指出受限强化学习中的三大缺陷:未知的随机后果延迟导致TD目标错误,将因果效应与先前动作的后果混淆,以及乘子更新导致贝尔曼目标非平稳。
Proposes a delay-corrected Bellman operator that learns full delay distribution and computes an adaptive effective discount; proves it is a contraction with constant γ_eff ≤ γ < 1.
提出延迟修正的贝尔曼算子,学习完整延迟分布并计算自适应有效折扣因子;证明了其收缩性质(收缩因子 γ_eff ≤ γ < 1)。
Proves that state-conditioned λ(s) strictly dominates any scalar λ, closing a gap in Lagrangian constrained RL.
证明状态条件的 λ(s) 严格优于任何标量 λ,弥补了拉格朗日受限RL中的理论缺口。
Replaces cost estimate with marginal causal contribution ΔC(s,a,h) estimated via an Interventional Consequence Net pretrained on ground-truth structural causal model labels.
用边际因果贡献 ΔC(s,a,h) 替代成本估计,通过基于环境结构因果模型真实标签预训练的干预后果网络来估计。

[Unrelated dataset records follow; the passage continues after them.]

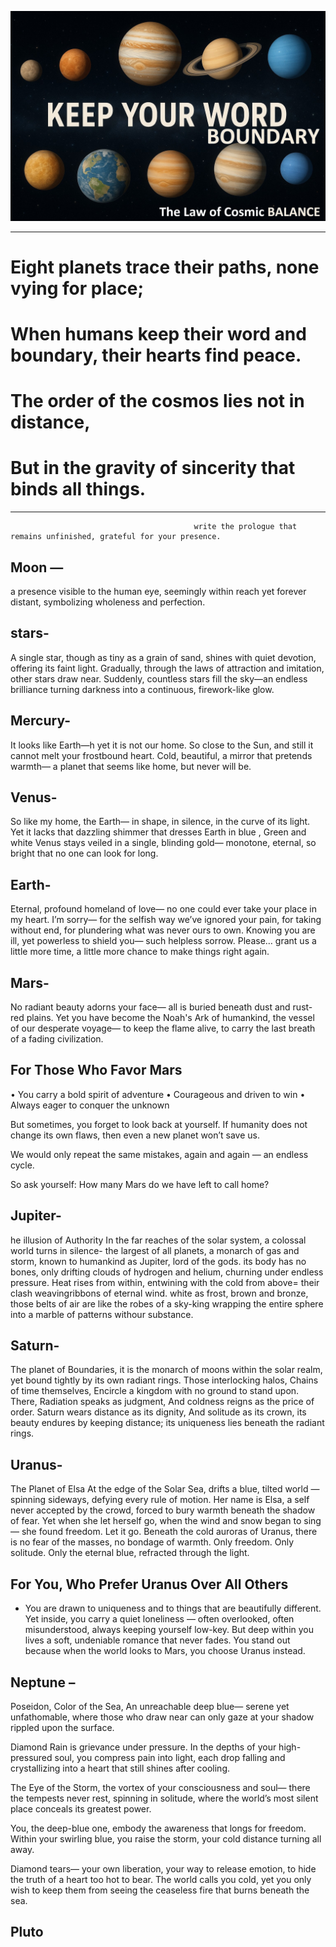 
<p align="center">
<img src="assets/images/The law of cosmic balance.png" alt="The law of cosmic balance" width="750">
</p>

_____

# Eight planets trace their paths, none vying for place;
# When humans keep their word and boundary, their hearts find peace.
# The order of the cosmos lies not in distance, 
# But in the gravity of sincerity that binds all things.
______

                                             write the prologue that remains unfinished, grateful for your presence.


## Moon — 
a presence visible to the human eye, seemingly within reach yet forever distant, symbolizing wholeness and perfection.

## stars- 
A single star, though as tiny as a grain of sand, shines with quiet devotion, offering its faint light. Gradually, through the laws of attraction and imitation, other stars draw near. Suddenly, countless stars fill the sky—an endless brilliance turning darkness into a continuous, firework-like glow.

## Mercury-
It looks like Earth—h
yet it is not our home.
So close to the Sun,
and still it cannot melt
your frostbound heart.
Cold,
beautiful,
a mirror that pretends warmth—
a planet that seems like home,
but never will be.

## Venus- 
So like my home, the Earth—
in shape, in silence, in the curve of its light.
Yet it lacks that dazzling shimmer
that dresses Earth in blue , Green and white
Venus stays veiled
in a single, blinding gold—
monotone, eternal,
so bright
that no one can look for long.

## Earth-
Eternal, profound homeland of love—
no one could ever take your place in my heart.
I’m sorry—
for the selfish way we’ve ignored your pain,
for taking without end,
for plundering what was never ours to own.
Knowing you are ill,
yet powerless to shield you—
such helpless sorrow.
Please…
grant us a little more time,
a little more chance
to make things right again.


## Mars-
No radiant beauty adorns your face—
all is buried beneath dust and rust-red plains.
Yet you have become
the  Noah's Ark of humankind,
the vessel of our desperate voyage—
to keep the flame alive,
to carry the last breath
of a fading civilization.
## For Those Who Favor Mars

• You carry a bold spirit of adventure
• Courageous and driven to win
• Always eager to conquer the unknown

But sometimes, you forget to look back at yourself.
If humanity does not change its own flaws,
then even a new planet won’t save us.

We would only repeat the same mistakes,
again and again — an endless cycle.

So ask yourself:
How many Mars do we have left to call home?

## Jupiter-
he illusion of Authority
In the far reaches of the solar system,
a colossal world turns in silence-
the largest of all planets, 
a monarch of gas and storm,
known to humankind as Jupiter, lord of the gods.
its body has no bones, 
only drifting clouds of hydrogen and helium,
churning under endless pressure.
Heat rises from within, 
entwining with the cold from above=
their clash weavingribbons of eternal wind.
white as frost, brown and bronze,
those belts of air are like the robes of a sky-king
wrapping the entire sphere
into a marble of patterns withour substance.



## Saturn-
The planet of Boundaries, it is the monarch of moons within the solar realm, 
yet bound tightly by its own radiant rings.
Those interlocking halos,
Chains of time themselves,
Encircle a kingdom with no ground to stand upon.
There,
Radiation speaks as judgment,
And coldness reigns as the price of order.
Saturn wears distance as its dignity, 
And solitude as its crown,
its beauty endures by keeping distance;
its uniqueness lies beneath the radiant rings.

## Uranus-  
The Planet of Elsa
At the edge of the Solar Sea,
drifts a blue, tilted world —
spinning sideways, defying every rule of motion.
Her name is Elsa,
a self never accepted by the crowd,
forced to bury warmth beneath the shadow of fear.
Yet when she let herself go,
when the wind and snow began to sing —
she found freedom.
Let it go.
Beneath the cold auroras of Uranus,
there is no fear of the masses,
no bondage of warmth.
Only freedom.
Only solitude.
Only the eternal blue,
refracted through the light.

## For You, Who Prefer Uranus Over All Others 
- You are drawn to uniqueness and to things that are beautifully different.
Yet inside, you carry a quiet loneliness —
often overlooked, often misunderstood,
always keeping yourself low-key.
But deep within you lives a soft,
undeniable romance that never fades.
You stand out because when the world looks to Mars,
you choose Uranus instead.

## Neptune – 
Poseidon,
Color of the Sea,
An unreachable deep blue—
serene yet unfathomable,
where those who draw near
can only gaze at your shadow
rippled upon the surface.

Diamond Rain is grievance under pressure.
In the depths of your high-pressured soul,
you compress pain into light,
each drop falling
and crystallizing into a heart
that still shines after cooling.

The Eye of the Storm,
the vortex of your consciousness and soul—
there the tempests never rest,
spinning in solitude,
where the world’s most silent place
conceals its greatest power.

You, the deep-blue one,
embody the awareness that longs for freedom.
Within your swirling blue, you raise the storm,
your cold distance turning all away.

Diamond tears—
your own liberation,
your way to release emotion,
to hide the truth of a heart too hot to bear.
The world calls you cold,
yet you only wish to keep them
from seeing the ceaseless fire
that burns beneath the sea.

## Pluto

Keeps reward and constraint Q-functions separate, maintaining stationary Bellman targets; penalized value computed only at inference, never baked into TD targets.
分离奖励和约束Q函数,保持贝尔曼目标平稳;惩罚值仅在推理时计算,不嵌入TD目标。
Empirically, CCPL is the only agent among eight baselines achieving both high reward (+4.84) and full constraint satisfaction (100%) across six environments including adversarial settings; theorems are machine-verified each run.
在6个环境(含对抗场景)中,CCPL是唯一在8个基线中同时实现高奖励(+4.84)和完全约束满足(100%)的智能体;定理每次运行均经机器验证。